NFL evaluators have been burned before by run-and-shoot quarterbacks -- you remember David Klingler and Andre Ware, don't you? -- and it's likely Chang's experience in that offense is the largest hurdle he has to overcome. Said one NFL evaluator: "You can't argue with his production, but people worry that he doesn't have a very strong arm and that he played in a run-and-shoot system. I think it's possible that he's being discounted somewhat because of [his race], because of the novelty factor, but if you look at the film of him, he played pretty badly in some of his bigger games.''

Said another AFC personnel official: "The criticism that Chang is getting is the same that Klingler got and the same that Ware got, that he comes from a run-and-shoot offense. What about Aaron Rodgers getting killed for the Jeff Tedford factor? Or the beating [Georgia's] David Greene is getting, the winningest quarterback in college football history?

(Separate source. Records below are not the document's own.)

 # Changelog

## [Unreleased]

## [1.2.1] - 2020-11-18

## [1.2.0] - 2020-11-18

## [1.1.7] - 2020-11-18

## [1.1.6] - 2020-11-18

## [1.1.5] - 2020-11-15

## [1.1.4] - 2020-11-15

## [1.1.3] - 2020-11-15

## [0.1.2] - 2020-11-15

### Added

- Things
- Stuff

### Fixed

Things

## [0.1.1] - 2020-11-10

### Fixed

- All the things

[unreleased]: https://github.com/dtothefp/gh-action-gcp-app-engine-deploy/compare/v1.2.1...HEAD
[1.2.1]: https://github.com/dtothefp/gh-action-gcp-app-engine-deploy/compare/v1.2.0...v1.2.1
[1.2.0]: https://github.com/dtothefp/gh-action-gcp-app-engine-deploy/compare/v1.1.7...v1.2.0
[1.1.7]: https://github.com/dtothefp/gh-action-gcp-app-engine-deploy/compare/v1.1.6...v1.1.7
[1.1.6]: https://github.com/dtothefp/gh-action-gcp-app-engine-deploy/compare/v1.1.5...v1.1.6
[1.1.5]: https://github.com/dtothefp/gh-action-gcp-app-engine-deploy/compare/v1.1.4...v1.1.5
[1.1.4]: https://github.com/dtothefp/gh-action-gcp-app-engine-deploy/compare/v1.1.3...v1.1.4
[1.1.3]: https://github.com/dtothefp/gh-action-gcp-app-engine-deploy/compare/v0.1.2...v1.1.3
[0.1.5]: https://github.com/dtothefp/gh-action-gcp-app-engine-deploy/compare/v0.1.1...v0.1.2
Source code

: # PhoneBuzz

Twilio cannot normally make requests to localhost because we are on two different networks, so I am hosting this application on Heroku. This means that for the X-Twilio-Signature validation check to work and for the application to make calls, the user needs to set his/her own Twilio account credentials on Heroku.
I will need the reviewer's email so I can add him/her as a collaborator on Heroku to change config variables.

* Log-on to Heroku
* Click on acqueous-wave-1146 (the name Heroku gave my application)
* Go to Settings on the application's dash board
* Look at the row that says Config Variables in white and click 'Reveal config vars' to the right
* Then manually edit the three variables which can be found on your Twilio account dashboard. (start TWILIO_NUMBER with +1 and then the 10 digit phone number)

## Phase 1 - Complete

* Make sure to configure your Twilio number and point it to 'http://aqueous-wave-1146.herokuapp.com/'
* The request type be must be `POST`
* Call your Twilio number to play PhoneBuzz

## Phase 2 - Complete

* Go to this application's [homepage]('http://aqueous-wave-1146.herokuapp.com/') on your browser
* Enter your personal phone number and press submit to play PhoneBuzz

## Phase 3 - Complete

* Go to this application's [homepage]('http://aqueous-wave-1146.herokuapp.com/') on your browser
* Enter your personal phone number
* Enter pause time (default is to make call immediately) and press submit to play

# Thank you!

"I've just never heard anyone remotely mention race as a factor in the criticism I've heard of Chang," he added. "I don't even know if the stereotype exists for Asian quarterbacks. But you have to realize that others may be looking at it from a perspective I know nothing about.''

Norm Chow, who is also Asian and was hired to his first NFL coaching job as Tennessee's offensive coordinator in January, ran one of college football's most successful offenses the last four years at Southern Cal. Since leaving USC, the 58-year-old Chow has spoken of the barriers he had to break through to be viewed simply as a "football guy.''

"Oh, yeah, you have to overcome a lot of perceptions,'' Chow said this week. "I overcame a lot. The unfortunate part of athletics is that once you're labeled a certain way, it's tough to break that mold. It goes on in NFL, too. I see that with the perceptions that surround both [Cal quarterback] Aaron Rodgers and [Utah QB] Alex Smith. Somebody says something about them, and then everybody starts saying it. It becomes a part of reality. I hope that's not happening with Timmy. I hope it has nothing to do with how Tim's game is evaluated. I really don't think it is.''

"With the draft, they're going to draw their conclusions first and then find reasons to support it later,'' Yee said. "If [talent evaluators] like you, they're going to find reasons why they like you. If they don't like you, and even though you still may be a good player, they're going to find reasons why they don't like you.

"It could be that Timmy gets drafted in the fifth or sixth round, becomes Marc Bulger and then a couple years from now people would say, 'We knew it all along.' But that's not what they're saying now.''

Right now, Chang's game is considered suspect and his draft status dubious. But he wouldn't be the first late-round pick to enter the league and make personnel men do some revisionist history. In the NFL, as elsewhere, closing the gap between perception and reality is a game that never really ends.